Market Oracle FREE Newsletter

How to Protect your Wealth by Investing in AI Tech Stocks

Is there anything the US Federal Reserve WON'T do?

Interest-Rates / Credit Crisis 2008 Apr 11, 2008 - 09:38 AM GMT

By: Money_and_Markets


Best Financial Markets Analysis ArticleThat's the question I'm asking myself here as I watch it go further and further down the "extreme activism" road.

As I've pointed out, it's not just the Fed, either. Congress and the Bush administration are stepping up their plans to intervene and support the housing and mortgage markets, too.

I'm half-expecting to wake up one day and read that the government has decided to buy and then bulldoze every foreclosed house in the country to rid us of the inventory overhang.

Seriously, though, I'm fine with some of the things being done. They make sense.

But ...

Other measures are a clear violation of the free market principles this country was founded on. And some may not even be legal!

Not to keep flogging the Wall Street Journal or anything, but there was another great story this week called "Fed Weighs Its Options in Easing Crunch." It said the Treasury Department might sell excess debt — beyond what it needs to keep the government running — and deposit the money at the Fed. The Fed would take those funds and buy Treasuries in the open market.

The Fed's aim? To replenish its rapidly dwindling pile of top-quality debt securities. It's shrinking because the Fed has opened the door to just about any old crummy paper Wall Street and the nation's top banks can throw its way (More on this in a minute).

Federal Reserve Chairman Ben Bernanke is confident that government regulations and incentives will compel Wall Street participants to be more honest.
Federal Reserve Chairman Ben Bernanke is confident that government regulations and incentives will compel Wall Street participants to be more honest.

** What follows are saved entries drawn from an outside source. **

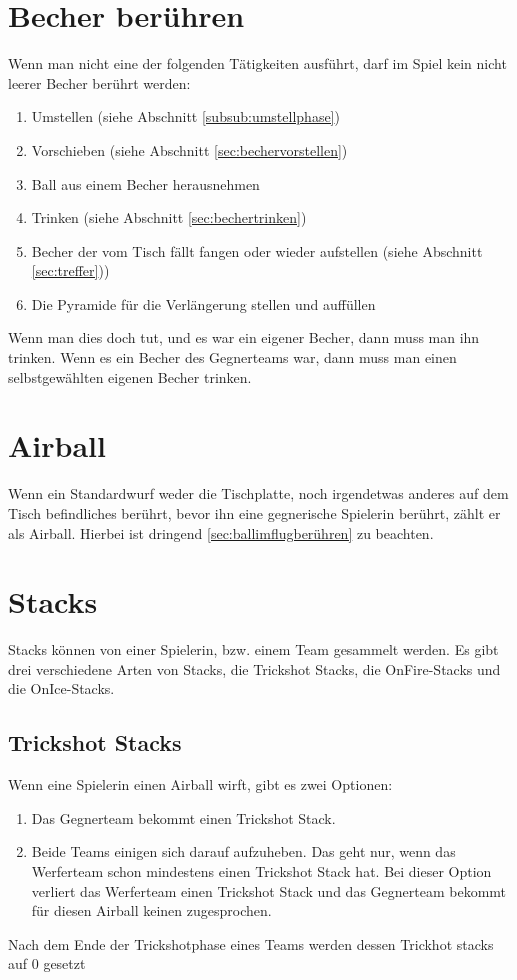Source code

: \documentclass[a5paper, 12pt]{book}
\begin{document}
\section{Becher berühren}\label{sec:becherberühren}
Wenn man nicht eine der folgenden Tätigkeiten ausführt, darf im Spiel kein nicht leerer Becher berührt werden:
\begin{enumerate} [(1)]
    \item Umstellen (siehe Abschnitt \ref{subsub:umstellphase})
    \item Vorschieben (siehe Abschnitt \ref{sec:bechervorstellen})
    \item Ball aus einem Becher herausnehmen
    \item Trinken (siehe Abschnitt \ref{sec:bechertrinken})
    \item Becher der vom Tisch fällt fangen oder wieder aufstellen (siehe Abschnitt \ref{sec:treffer}))
    \item Die Pyramide für die Verlängerung stellen und auffüllen
    
\end{enumerate}
Wenn man dies doch tut, und es war ein eigener Becher, dann muss man ihn trinken. Wenn es ein Becher des Gegnerteams war, dann muss man einen selbstgewählten eigenen Becher trinken. 
\section{Airball}\label{sec:Airball}
Wenn ein Standardwurf weder die Tischplatte, noch irgendetwas anderes auf dem Tisch befindliches berührt, bevor ihn eine gegnerische Spielerin berührt, zählt er als Airball. Hierbei ist dringend \ref{sec:ballimflugberühren} zu beachten. 
\section{Stacks}\label{sec:stacks}
Stacks können von einer Spielerin, bzw. einem Team gesammelt werden. Es gibt drei verschiedene Arten von Stacks, die Trickshot Stacks, die OnFire-Stacks und die OnIce-Stacks.
\subsection{Trickshot Stacks}\label{sub:trickshotstacks}
Wenn eine Spielerin einen Airball wirft, gibt es zwei Optionen:
\begin{enumerate} [(1)]
    \item Das Gegnerteam bekommt einen Trickshot Stack.
    \item Beide Teams einigen sich darauf aufzuheben. Das geht nur, wenn das Werferteam schon mindestens einen Trickshot Stack hat. Bei dieser Option verliert das Werferteam einen Trickshot Stack und das Gegnerteam bekommt für diesen Airball keinen zugesprochen. 
\end{enumerate}
Nach dem Ende der Trickshotphase eines Teams werden dessen Trickhot stacks auf 0 gesetzt
\end{document}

The Journal also said the Fed is considering selling its own debt securities, then using the money to buy assets or make loans.

Some on Wall Street want the Fed to go even further — actually buying mortgage-backed securities outright as opposed to temporarily taking them off the hands of primary dealers and banks.

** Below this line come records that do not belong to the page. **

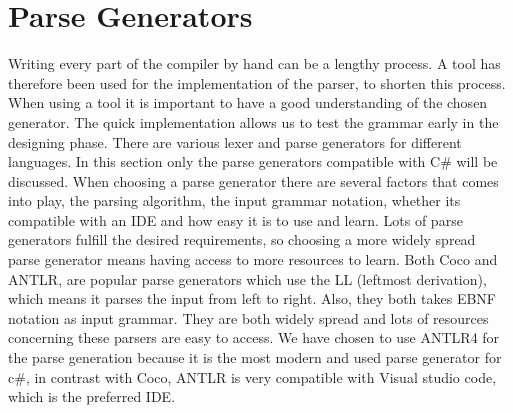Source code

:\section{Parse Generators}
Writing every part of the compiler by hand can be a lengthy process. A tool has therefore been used for the implementation of the parser, to shorten this process. When using a tool it is important to have a good understanding of the chosen generator. The quick implementation allows us to test the grammar early in the designing phase.
There are various lexer and parse generators for different languages. In this section only the parse generators compatible with C# 
will be discussed. When choosing a parse generator there are several factors that comes into play, the parsing algorithm, the input grammar notation,
whether its compatible with an IDE and how easy it is to use and learn. Lots of parse generators fulfill the desired requirements, 
so choosing a more widely spread parse generator means having access to more resources to learn. Both Coco and ANTLR, are popular parse generators which use the LL (leftmost derivation), which means it parses the input from left to right. 
Also, they both takes EBNF notation as input grammar. They are both widely spread and lots of resources concerning these parsers are easy to access. \newline
We have chosen to use ANTLR4 for the parse generation because it is the most modern and used parse generator for c#, in contrast with Coco, ANTLR is very compatible with Visual studio code, which is the preferred IDE.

But if you can believe it, the Fed might not even stop there. There's the possibility the Fed could go the route of the Bank of Japan in a real emergency. Specifically, it could print vast amounts of money, drive the federal funds rate to near-zero percent, and go hog-wild buying securities or making loans — a process called "quantitative easing" in econo-speak.

The fact these measures are even being discussed shows just how serious this credit crisis is.

And That's Just the Half of It!

Take the Term Securities Lending Facility, or TSLF. That's the series of auctions at which the Fed swaps its Treasuries for other debt securities.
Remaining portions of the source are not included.